What Is the 'Devil's Breath'? Scary Drug Paralyzed Backpackers In Australia

A mixture of cocaine and heroin in Philadelphia. Travelers in Australia mistakenly took "Angel's Breath" thinking it was cocaine and were rushed to the hospital. Spencer Platt/Getty Images

A group of backpackers have been hospitalized after taking a white substance they mistook for cocaine. According to The West Australian, the travelers received a package, which was addressed to someone not currently living at the house, containing a white powder. The substance was tucked inside a piece of paper inscribed with the word "scoop," which may refer to scopolamine or hyoscine. The drug is used to treat motion sickness.

Related: Colombia Just Seized $360M of U.S.-Bound Cocaine, but What Are the Biggest Drug Busts in History?

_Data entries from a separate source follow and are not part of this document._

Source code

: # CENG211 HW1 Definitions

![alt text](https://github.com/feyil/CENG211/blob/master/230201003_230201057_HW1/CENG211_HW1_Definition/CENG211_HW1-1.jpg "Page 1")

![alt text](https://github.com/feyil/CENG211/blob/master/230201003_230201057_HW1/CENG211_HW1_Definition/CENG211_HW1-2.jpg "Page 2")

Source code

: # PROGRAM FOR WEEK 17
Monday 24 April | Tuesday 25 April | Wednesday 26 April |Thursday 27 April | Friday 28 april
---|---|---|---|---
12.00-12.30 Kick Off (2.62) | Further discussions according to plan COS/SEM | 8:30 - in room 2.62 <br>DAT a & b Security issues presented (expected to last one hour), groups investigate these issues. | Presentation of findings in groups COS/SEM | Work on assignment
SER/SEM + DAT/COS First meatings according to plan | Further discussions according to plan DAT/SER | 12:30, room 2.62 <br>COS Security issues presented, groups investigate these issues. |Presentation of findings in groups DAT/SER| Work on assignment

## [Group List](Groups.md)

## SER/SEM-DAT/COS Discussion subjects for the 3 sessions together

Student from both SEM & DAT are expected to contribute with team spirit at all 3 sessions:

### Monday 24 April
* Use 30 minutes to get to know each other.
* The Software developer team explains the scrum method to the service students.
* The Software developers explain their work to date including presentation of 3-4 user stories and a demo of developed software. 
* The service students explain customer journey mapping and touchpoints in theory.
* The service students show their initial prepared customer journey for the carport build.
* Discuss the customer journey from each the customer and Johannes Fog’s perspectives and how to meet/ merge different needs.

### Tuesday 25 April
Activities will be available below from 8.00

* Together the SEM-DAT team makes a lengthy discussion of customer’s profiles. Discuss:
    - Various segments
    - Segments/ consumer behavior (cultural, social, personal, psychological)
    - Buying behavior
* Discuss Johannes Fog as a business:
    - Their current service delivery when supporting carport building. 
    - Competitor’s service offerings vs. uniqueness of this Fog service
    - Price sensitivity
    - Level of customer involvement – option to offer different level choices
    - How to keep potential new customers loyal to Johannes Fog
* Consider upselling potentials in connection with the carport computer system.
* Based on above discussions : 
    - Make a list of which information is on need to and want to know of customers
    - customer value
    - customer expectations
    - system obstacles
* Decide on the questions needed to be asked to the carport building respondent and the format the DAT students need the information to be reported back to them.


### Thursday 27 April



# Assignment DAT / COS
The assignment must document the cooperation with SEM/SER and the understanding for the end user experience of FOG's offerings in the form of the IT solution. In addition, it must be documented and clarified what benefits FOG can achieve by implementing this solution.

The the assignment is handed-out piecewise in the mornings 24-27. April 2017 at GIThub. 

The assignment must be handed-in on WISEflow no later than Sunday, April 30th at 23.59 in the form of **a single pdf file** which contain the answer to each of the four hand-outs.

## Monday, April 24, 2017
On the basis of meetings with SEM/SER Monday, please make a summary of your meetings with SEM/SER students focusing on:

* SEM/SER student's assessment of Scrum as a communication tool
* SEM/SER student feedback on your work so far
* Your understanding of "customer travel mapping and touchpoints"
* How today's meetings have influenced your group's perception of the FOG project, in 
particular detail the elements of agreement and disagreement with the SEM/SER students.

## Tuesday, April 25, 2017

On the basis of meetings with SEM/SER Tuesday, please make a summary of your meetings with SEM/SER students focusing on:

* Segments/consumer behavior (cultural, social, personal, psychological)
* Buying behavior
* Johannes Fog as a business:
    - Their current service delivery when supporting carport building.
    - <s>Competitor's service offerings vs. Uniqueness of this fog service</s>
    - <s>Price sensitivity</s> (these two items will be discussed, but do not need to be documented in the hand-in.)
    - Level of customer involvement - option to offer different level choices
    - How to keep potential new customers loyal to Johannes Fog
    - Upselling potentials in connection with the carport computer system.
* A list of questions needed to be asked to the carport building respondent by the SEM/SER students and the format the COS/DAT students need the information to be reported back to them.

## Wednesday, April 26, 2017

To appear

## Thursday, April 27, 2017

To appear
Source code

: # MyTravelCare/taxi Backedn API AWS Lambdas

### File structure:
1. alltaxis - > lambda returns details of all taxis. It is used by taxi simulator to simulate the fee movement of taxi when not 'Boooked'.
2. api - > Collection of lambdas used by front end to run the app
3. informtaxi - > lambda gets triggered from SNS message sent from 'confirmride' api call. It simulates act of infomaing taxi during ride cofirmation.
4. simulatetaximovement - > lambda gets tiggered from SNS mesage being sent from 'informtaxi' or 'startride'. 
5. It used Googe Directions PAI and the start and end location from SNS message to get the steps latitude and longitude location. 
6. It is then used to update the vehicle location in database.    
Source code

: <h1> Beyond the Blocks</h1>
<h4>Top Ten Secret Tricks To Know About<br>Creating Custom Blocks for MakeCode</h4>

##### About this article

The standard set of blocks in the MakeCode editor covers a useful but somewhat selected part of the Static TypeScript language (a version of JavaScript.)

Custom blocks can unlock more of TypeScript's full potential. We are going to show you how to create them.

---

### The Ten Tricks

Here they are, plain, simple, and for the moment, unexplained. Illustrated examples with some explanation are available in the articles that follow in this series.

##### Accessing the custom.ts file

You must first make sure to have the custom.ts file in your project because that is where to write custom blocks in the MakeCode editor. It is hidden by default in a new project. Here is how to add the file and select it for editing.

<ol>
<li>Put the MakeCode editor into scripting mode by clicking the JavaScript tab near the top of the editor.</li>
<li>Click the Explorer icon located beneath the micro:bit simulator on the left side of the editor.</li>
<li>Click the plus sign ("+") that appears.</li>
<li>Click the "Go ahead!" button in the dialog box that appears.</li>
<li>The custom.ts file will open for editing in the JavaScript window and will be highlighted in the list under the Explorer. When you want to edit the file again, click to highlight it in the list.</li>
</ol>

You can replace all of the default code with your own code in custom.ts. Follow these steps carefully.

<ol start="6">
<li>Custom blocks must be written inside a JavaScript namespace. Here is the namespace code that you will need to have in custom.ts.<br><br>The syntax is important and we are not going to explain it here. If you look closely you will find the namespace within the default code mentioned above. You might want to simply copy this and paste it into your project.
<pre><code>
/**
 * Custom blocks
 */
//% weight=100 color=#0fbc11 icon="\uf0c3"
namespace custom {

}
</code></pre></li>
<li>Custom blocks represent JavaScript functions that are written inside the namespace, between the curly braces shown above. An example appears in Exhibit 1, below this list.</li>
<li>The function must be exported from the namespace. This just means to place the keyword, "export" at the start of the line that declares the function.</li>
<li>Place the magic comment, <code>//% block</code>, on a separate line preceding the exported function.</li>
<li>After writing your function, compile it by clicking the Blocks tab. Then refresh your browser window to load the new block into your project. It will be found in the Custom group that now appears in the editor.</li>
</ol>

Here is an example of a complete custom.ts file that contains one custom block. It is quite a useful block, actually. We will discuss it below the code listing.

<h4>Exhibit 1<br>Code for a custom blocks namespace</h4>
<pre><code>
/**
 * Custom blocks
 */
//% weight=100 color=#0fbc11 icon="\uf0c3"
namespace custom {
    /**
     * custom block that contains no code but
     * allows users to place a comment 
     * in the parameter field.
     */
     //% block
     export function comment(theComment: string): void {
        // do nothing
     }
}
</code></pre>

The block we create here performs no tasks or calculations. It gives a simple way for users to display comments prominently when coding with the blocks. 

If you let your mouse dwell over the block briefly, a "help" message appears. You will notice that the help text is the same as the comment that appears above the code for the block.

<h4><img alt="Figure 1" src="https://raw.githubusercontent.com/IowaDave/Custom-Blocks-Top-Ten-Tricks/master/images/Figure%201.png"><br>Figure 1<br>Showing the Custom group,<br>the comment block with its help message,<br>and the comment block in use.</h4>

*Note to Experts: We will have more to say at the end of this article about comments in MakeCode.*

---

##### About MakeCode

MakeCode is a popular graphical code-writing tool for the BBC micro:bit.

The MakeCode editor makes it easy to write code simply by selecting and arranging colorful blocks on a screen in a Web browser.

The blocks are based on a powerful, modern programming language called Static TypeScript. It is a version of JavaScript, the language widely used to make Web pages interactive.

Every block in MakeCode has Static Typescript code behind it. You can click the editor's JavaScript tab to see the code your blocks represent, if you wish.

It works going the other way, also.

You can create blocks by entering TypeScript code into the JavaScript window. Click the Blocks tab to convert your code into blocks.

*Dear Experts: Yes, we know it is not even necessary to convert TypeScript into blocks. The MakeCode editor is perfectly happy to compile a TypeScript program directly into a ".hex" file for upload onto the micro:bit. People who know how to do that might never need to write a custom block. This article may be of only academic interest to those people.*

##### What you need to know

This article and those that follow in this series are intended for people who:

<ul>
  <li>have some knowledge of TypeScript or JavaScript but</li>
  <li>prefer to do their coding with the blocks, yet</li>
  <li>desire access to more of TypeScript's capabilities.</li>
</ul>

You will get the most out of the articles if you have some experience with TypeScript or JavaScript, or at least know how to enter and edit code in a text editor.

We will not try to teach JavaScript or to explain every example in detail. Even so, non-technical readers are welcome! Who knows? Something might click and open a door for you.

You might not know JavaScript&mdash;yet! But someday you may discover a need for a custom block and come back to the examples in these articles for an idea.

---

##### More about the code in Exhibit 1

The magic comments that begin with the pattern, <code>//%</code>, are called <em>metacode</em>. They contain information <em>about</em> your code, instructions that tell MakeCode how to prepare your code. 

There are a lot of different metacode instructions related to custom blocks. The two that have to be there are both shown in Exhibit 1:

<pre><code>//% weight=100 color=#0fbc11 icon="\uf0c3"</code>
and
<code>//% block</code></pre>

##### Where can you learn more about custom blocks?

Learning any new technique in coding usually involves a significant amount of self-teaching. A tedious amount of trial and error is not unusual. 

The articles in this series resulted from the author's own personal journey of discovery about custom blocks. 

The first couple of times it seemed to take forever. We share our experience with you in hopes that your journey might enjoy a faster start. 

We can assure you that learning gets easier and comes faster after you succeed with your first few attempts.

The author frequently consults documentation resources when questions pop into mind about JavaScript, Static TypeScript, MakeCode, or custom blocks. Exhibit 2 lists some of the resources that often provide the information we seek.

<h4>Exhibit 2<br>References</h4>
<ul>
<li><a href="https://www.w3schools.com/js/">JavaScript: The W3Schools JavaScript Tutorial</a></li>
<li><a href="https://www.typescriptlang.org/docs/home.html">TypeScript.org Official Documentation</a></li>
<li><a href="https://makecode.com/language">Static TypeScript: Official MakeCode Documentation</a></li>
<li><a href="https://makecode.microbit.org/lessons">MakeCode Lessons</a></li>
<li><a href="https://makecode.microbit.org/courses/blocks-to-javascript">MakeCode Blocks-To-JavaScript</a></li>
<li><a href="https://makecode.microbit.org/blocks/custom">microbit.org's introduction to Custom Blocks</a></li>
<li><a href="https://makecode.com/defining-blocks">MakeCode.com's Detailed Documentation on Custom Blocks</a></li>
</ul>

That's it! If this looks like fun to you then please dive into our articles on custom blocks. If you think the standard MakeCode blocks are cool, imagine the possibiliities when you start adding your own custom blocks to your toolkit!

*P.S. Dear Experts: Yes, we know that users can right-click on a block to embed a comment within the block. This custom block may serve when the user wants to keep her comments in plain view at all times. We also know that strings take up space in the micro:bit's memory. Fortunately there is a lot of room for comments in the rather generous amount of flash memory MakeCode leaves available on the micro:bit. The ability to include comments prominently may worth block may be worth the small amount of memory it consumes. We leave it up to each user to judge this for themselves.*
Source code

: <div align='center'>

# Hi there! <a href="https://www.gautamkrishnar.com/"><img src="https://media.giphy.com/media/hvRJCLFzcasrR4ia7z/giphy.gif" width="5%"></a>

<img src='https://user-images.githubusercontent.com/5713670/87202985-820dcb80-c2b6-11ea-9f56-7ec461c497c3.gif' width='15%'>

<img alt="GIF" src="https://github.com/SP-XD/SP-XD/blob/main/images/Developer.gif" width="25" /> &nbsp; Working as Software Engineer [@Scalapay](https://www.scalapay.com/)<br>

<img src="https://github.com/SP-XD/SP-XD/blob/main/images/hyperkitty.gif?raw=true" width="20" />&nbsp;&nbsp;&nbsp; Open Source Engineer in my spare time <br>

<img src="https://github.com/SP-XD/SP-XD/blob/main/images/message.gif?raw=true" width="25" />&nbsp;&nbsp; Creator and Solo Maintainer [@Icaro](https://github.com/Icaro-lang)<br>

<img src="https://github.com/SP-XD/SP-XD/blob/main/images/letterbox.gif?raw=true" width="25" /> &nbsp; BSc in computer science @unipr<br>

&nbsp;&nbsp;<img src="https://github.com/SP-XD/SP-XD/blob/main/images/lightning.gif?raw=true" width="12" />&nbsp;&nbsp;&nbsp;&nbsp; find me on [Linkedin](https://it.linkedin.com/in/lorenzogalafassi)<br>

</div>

Thinking the substance was cocaine, the victims (all between the ages of 21 and 25 years old) snorted the powder. Immediately, the group began experiencing the drug's side effects, including seizures, paralysis and hallucinations, the paper reports. They were saved by a housemate who returned home and contacted the hospital.

Emergency physician Dr. David McCutcheon of the Royal Perth Hospital told the paper he's not yet sure if the patients will have lasting damages.

"They were hallucinating, their hearts were racing, several of them had to be put in a medically induced coma for their own protection and I really need to emphasise how seriously unwell they were," he said. "Several of these people would have died I'm pretty sure without medical intervention and three of them are still in a critical condition."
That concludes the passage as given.